[Rendered images with source text]
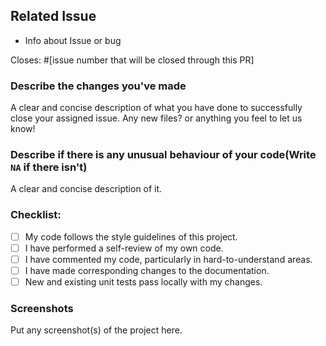 ## Related Issue
  - Info about Issue or bug

Closes: #[issue number that will be closed through this PR]

### Describe the changes you've made
A clear and concise description of what you have done to successfully close your assigned issue. Any new files? or anything you feel to let us know!

### Describe if there is any unusual behaviour of your code(Write `NA` if there isn't)
A clear and concise description of it.

### Checklist:
<!--
Example how to mark a checkbox:-
- [x] My code follows the code style of this project.
-->
- [ ] My code follows the style guidelines of this project.
- [ ] I have performed a self-review of my own code.
- [ ] I have commented my code, particularly in hard-to-understand areas.
- [ ] I have made corresponding changes to the documentation.
- [ ] New and existing unit tests pass locally with my changes.

### Screenshots
Put any screenshot(s) of the project here.
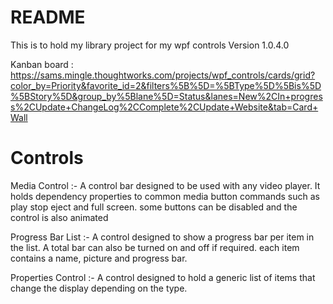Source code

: # README #

This is to hold my library project for my wpf controls
Version 1.0.4.0

Kanban board : https://sams.mingle.thoughtworks.com/projects/wpf_controls/cards/grid?color_by=Priority&favorite_id=2&filters%5B%5D=%5BType%5D%5Bis%5D%5BStory%5D&group_by%5Blane%5D=Status&lanes=New%2CIn+progress%2CUpdate+ChangeLog%2CComplete%2CUpdate+Website&tab=Card+Wall

# Controls #
Media Control :- 
A control bar designed to be used with any video player. It holds dependency properties to common media button commands such as play stop eject and full screen. some buttons can be disabled and the control is also animated  

Progress Bar List :- 
A control designed to show a progress bar per item in the list. A total bar can also be turned on and off if required. each item contains a name, picture and progress bar.

Properties Control :- 
A control designed to hold a generic list of items that change the display depending on the type.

## [Task directions]
All of the entries above need to be repeated exactly, minus the pictures.

## [Response to the exercise]
 ## Related Issue
  - Info about Issue or bug

Closes: #[issue number that will be closed through this PR]

### Describe the changes you've made
A clear and concise description of what you have done to successfully close your assigned issue. Any new files? or anything you feel to let us know!

### Describe if there is any unusual behaviour of your code(Write `NA` if there isn't)
A clear and concise description of it.

### Checklist:
<!--
Example how to mark a checkbox:-
- [x] My code follows the code style of this project.
-->
- [ ] My code follows the style guidelines of this project.
- [ ] I have performed a self-review of my own code.
- [ ] I have commented my code, particularly in hard-to-understand areas.
- [ ] I have made corresponding changes to the documentation.
- [ ] New and existing unit tests pass locally with my changes.

### Screenshots
Put any screenshot(s) of the project here.
Source code

: # README #

This is to hold my library project for my wpf controls
Version 1.0.4.0

Kanban board : https://sams.mingle.thoughtworks.com/projects/wpf_controls/cards/grid?color_by=Priority&favorite_id=2&filters%5B%5D=%5BType%5D%5Bis%5D%5BStory%5D&group_by%5Blane%5D=Status&lanes=New%2CIn+progress%2CUpdate+ChangeLog%2CComplete%2CUpdate+Website&tab=Card+Wall

# Controls #
Media Control :- 
A control bar designed to be used with any video player. It holds dependency properties to common media button commands such as play stop eject and full screen. some buttons can be disabled and the control is also animated  

Progress Bar List :- 
A control designed to show a progress bar per item in the list. A total bar can also be turned on and off if required. each item contains a name, picture and progress bar.

Properties Control :- 
A control designed to hold a generic list of items that change the display depending on the type.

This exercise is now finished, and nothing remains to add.